I’m fond of what C. S. Lewis says in That Hideous Strength, when his hero Ransom is describing what goes on in the mind of Mr. Bultitude, the tame bear. It echoes what he says about “projection,” if I remember right, in The Weight of Glory. What the animal feels is genuine and is like the experience of a human being, but in a lower dimension; like the projection of a three-dimensional experience onto a two-dimensional plate. So the dog’s JOY is like human JOY, but the converse isn’t true. At least, my wife doesn’t run around like that when I come home! But she is happier about it than Jasper is, because she is happy in a way that transcends anything that the good doggy can know.
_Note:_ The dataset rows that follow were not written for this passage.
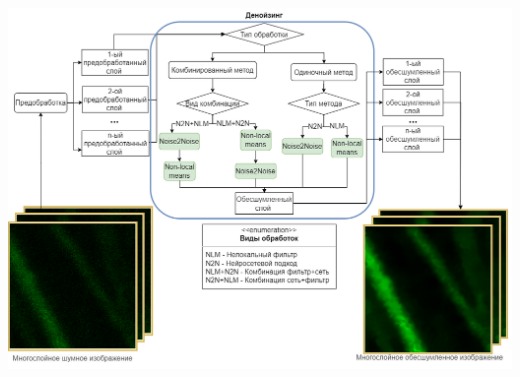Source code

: \begin{minipage}{\textwidth}
	\centering
	\vspace{\mfloatsep} %
	\includegraphics[keepaspectratio=true,scale=0.37] {my_folder/images/denoising/schema_denoising.png}
	\label{fig:3d-denoise-schema}  
	\vspace{\mfloatsep} %
\end{minipage}

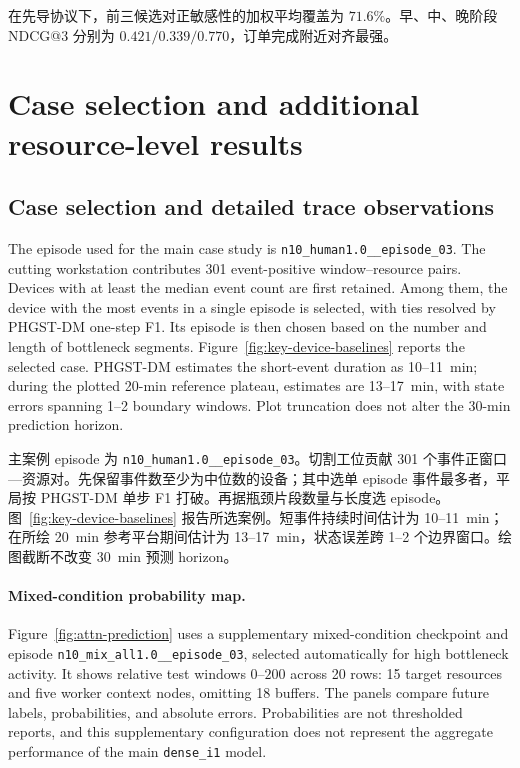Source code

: \documentclass[a4paper,fleqn]{cas-dc}
\newcommand{\zhpara}[1]{%
  \par\begingroup\small\color{black!72}\noindent #1\par\endgroup}
\begin{document}
\zhpara{在先导协议下，前三候选对正敏感性的加权平均覆盖为 $71.6\%$。早、中、晚阶段 NDCG@3 分别为 $0.421/0.339/0.770$，订单完成附近对齐最强。}


\section{Case selection and additional resource-level results}\label{app:case-details}

\subsection{Case selection and detailed trace observations}

The episode used for the main case study is \texttt{n10\_human1.0\_\_episode\_03}. The cutting workstation contributes 301 event-positive window--resource pairs. Devices with at least the median event count are first retained. Among them, the device with the most events in a single episode is selected, with ties resolved by PHGST-DM one-step F1. Its episode is then chosen based on the number and length of bottleneck segments. Figure~\ref{fig:key-device-baselines} reports the selected case. PHGST-DM estimates the short-event duration as 10--11~min; during the plotted 20-min reference plateau, estimates are 13--17~min, with state errors spanning 1--2 boundary windows. Plot truncation does not alter the 30-min prediction horizon.

\zhpara{主案例 episode 为 \texttt{n10\_human1.0\_\_episode\_03}。切割工位贡献 301 个事件正窗口—资源对。先保留事件数至少为中位数的设备；其中选单 episode 事件最多者，平局按 PHGST-DM 单步 F1 打破。再据瓶颈片段数量与长度选 episode。图~\ref{fig:key-device-baselines} 报告所选案例。短事件持续时间估计为 10--11~min；在所绘 20~min 参考平台期间估计为 13--17~min，状态误差跨 1--2 个边界窗口。绘图截断不改变 30~min 预测 horizon。}












\paragraph*{Mixed-condition probability map.}
Figure~\ref{fig:attn-prediction} uses a supplementary mixed-condition checkpoint and episode \texttt{n10\_mix\_all1.0\_\_episode\_03}, selected automatically for high bottleneck activity. It shows relative test windows $0$--$200$ across 20 rows: 15 target resources and five worker context nodes, omitting 18 buffers. The panels compare future labels, probabilities, and absolute errors. Probabilities are not thresholded reports, and this supplementary configuration does not represent the aggregate performance of the main \texttt{dense\_i1} model.
\end{document}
We could never say, of Jasper, with his great loyalty and intelligence and 75 tricks, that he could experience JOY concurrent with sadness, or that he could experience a holy awe that is JOY’s richest field for thriving. The sadness overwhelms, and the awe is beyond his capacity. People say that human beings are like gods to their dogs, but I think that that is only a jest; human beings are to dogs like great big playful funny-sound-making food-providing warmth-making dogs. It is truer to say that dogs are a greater source of wonder for human beings than the other way around, and rightly so. Jasper loves music, and will curl up at my feet when I play the piano; but if I sing, “How Much Is that Doggy in the Window?” he gets excited and jumps up to lick my face. I will be hearing some music tomorrow, sung by students at Thomas More College, that will bring me a quiet JOY, because it will be beautiful, and it will be sacred music.
That is a mystery. I have felt JOY in the dark of winter, alone; I have felt it when there was no cause for it other than wonder and peace. Pleasure comes and goes. Merriment can’t last for too long before we’re exhausted and need a rest. But JOY, that’s different. Maybe the great mystics can teach us about it, those men and women who knew it in the midst of privation, suffering, and separation from their loved ones.
GAUDEAMUS IGITUR, went that jaunty drinking-song of the scholars in the Middle Ages, JUVENES DUM SUMUS! Youth passes, but I’ve never really found that JOY was peculiar to that age. Mirth, craziness, falling in love, yes; JOY, well, not really. As for the word: most of our short English words beginning with J in them come from the French, during the Middle Ages: JUST, JOIN, JEST, JET. JOY is one such; its ultimate source is Latin GAUDIUM, REJOICING. The intervocalic D was often lost in French: Latin FIDES, French FOI, Latin VIDERE, French VOIR, Latin CAUDA, French QUEUE.